== Supplied data ==

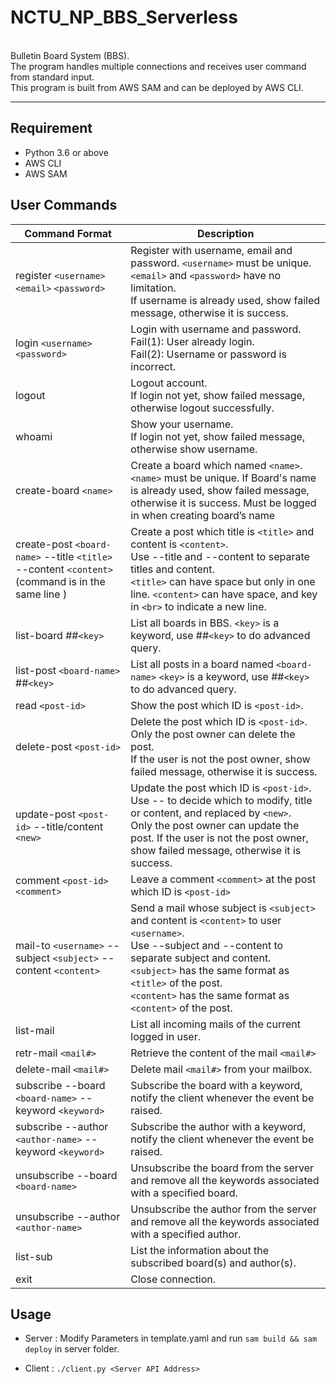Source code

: # NCTU_NP_BBS_Serverless
<br>
Bulletin Board System (BBS).
<br>
The program handles multiple connections and receives user command from standard input.
<br>
This program is built from AWS SAM and can be deployed by AWS CLI.
<br>

---

## Requirement
- Python 3.6 or above
- AWS CLI
- AWS SAM

## User Commands
| Command Format | Description|
| ------------- | -------------|
| register `<username>` `<email>` `<password>` | Register with username, email and password. `<username>` must be unique. `<email>` and `<password>` have no limitation.<br>If username is already used, show failed message, otherwise it is success. |
| login `<username>` `<password>` | Login with username and password.<br>Fail(1): User already login.<br>Fail(2): Username or password is incorrect. |
| logout | Logout account.<br>If login not yet, show failed message, otherwise logout successfully. |
| whoami | Show your username.<br>If login not yet, show failed message, otherwise show username. |
| create-board `<name>` | Create a board which named `<name>`.<br>`<name>` must be unique. If Board's name is already used, show failed message, otherwise it is success. Must be logged in when creating board’s name |
| create-post `<board-name>` --title `<title>` --content `<content>` <br>(command is in the same line ) | Create a post which title is `<title>` and content is `<content>`.<br>Use --title and --content to separate titles and content.<br>`<title>` can have space but only in one line. `<content>` can have space, and key in `<br>` to indicate a new line. |
| list-board ##`<key>` | List all boards in BBS. `<key>` is a keyword, use ##`<key>` to do advanced query. |
| list-post `<board-name>` ##`<key>` | List all posts in a board named `<board-name>` `<key>` is a keyword, use ##`<key>` to do advanced query. |
| read `<post-id>` | Show the post which ID is `<post-id>`. |
| delete-post `<post-id>` | Delete the post which ID is `<post-id>`.<br>Only the post owner can delete the post.<br>If the user is not the post owner, show failed message, otherwise it is success. |
| update-post `<post-id>` --title/content `<new>` | Update the post which ID is `<post-id>`.<Br>Use -- to decide which to modify, title or content, and replaced by `<new>`.<br>Only the post owner can update the post. If the user is not the post owner, show failed message, otherwise it is success. |
| comment `<post-id> <comment>` | Leave a comment `<comment>` at the post which ID is `<post-id>` |
| mail-to `<username>` --subject `<subject>` --content `<content>` | Send a mail whose subject is `<subject>` and content is `<content>` to user `<username>`.<br>Use --subject and --content to separate subject and content.<br>`<subject>` has the same format as `<title>` of the post.<br>`<content>` has the same format as `<content>` of the post. |
| list-mail | List all incoming mails of the current logged in user. |
| retr-mail `<mail#>` | Retrieve the content of the mail `<mail#>` |
| delete-mail `<mail#>` | Delete mail `<mail#>` from your mailbox. |
| subscribe --board `<board-name>` --keyword `<keyword>` | Subscribe the board with a keyword, notify the client whenever the event be raised. |
| subscribe --author `<author-name>` --keyword `<keyword>` | Subscribe the author with a keyword, notify the client whenever the event be raised. |
| unsubscribe --board `<board-name>` | Unsubscribe the board from the server and remove all the keywords associated with a specified board. |
| unsubscribe --author `<author-name>` | Unsubscribe the author from the server and remove all the keywords associated with a specified author. |
| list-sub | List the information about the subscribed board(s) and author(s). |
| exit | Close connection. |

## Usage
- Server : Modify Parameters in template.yaml and run `sam build && sam deploy` in server folder.

- Client : `./client.py <Server API Address>`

===

### [What to do]
Whenever images occur above, omit them and retype each line exactly as it stands.

### [Exercise result]
Source code

: # NCTU_NP_BBS_Serverless
<br>
Bulletin Board System (BBS).
<br>
The program handles multiple connections and receives user command from standard input.
<br>
This program is built from AWS SAM and can be deployed by AWS CLI.
<br>

---

## Requirement
- Python 3.6 or above
- AWS CLI
- AWS SAM

## User Commands
| Command Format | Description|
| ------------- | -------------|
| register `<username>` `<email>` `<password>` | Register with username, email and password. `<username>` must be unique. `<email>` and `<password>` have no limitation.<br>If username is already used, show failed message, otherwise it is success. |
| login `<username>` `<password>` | Login with username and password.<br>Fail(1): User already login.<br>Fail(2): Username or password is incorrect. |
| logout | Logout account.<br>If login not yet, show failed message, otherwise logout successfully. |
| whoami | Show your username.<br>If login not yet, show failed message, otherwise show username. |
| create-board `<name>` | Create a board which named `<name>`.<br>`<name>` must be unique. If Board's name is already used, show failed message, otherwise it is success. Must be logged in when creating board’s name |
| create-post `<board-name>` --title `<title>` --content `<content>` <br>(command is in the same line ) | Create a post which title is `<title>` and content is `<content>`.<br>Use --title and --content to separate titles and content.<br>`<title>` can have space but only in one line. `<content>` can have space, and key in `<br>` to indicate a new line. |
| list-board ##`<key>` | List all boards in BBS. `<key>` is a keyword, use ##`<key>` to do advanced query. |
| list-post `<board-name>` ##`<key>` | List all posts in a board named `<board-name>` `<key>` is a keyword, use ##`<key>` to do advanced query. |
| read `<post-id>` | Show the post which ID is `<post-id>`. |
| delete-post `<post-id>` | Delete the post which ID is `<post-id>`.<br>Only the post owner can delete the post.<br>If the user is not the post owner, show failed message, otherwise it is success. |
| update-post `<post-id>` --title/content `<new>` | Update the post which ID is `<post-id>`.<Br>Use -- to decide which to modify, title or content, and replaced by `<new>`.<br>Only the post owner can update the post. If the user is not the post owner, show failed message, otherwise it is success. |
| comment `<post-id> <comment>` | Leave a comment `<comment>` at the post which ID is `<post-id>` |
| mail-to `<username>` --subject `<subject>` --content `<content>` | Send a mail whose subject is `<subject>` and content is `<content>` to user `<username>`.<br>Use --subject and --content to separate subject and content.<br>`<subject>` has the same format as `<title>` of the post.<br>`<content>` has the same format as `<content>` of the post. |
| list-mail | List all incoming mails of the current logged in user. |
| retr-mail `<mail#>` | Retrieve the content of the mail `<mail#>` |
| delete-mail `<mail#>` | Delete mail `<mail#>` from your mailbox. |
| subscribe --board `<board-name>` --keyword `<keyword>` | Subscribe the board with a keyword, notify the client whenever the event be raised. |
| subscribe --author `<author-name>` --keyword `<keyword>` | Subscribe the author with a keyword, notify the client whenever the event be raised. |
| unsubscribe --board `<board-name>` | Unsubscribe the board from the server and remove all the keywords associated with a specified board. |
| unsubscribe --author `<author-name>` | Unsubscribe the author from the server and remove all the keywords associated with a specified author. |
| list-sub | List the information about the subscribed board(s) and author(s). |
| exit | Close connection. |

## Usage
- Server : Modify Parameters in template.yaml and run `sam build && sam deploy` in server folder.

- Client : `./client.py <Server API Address>`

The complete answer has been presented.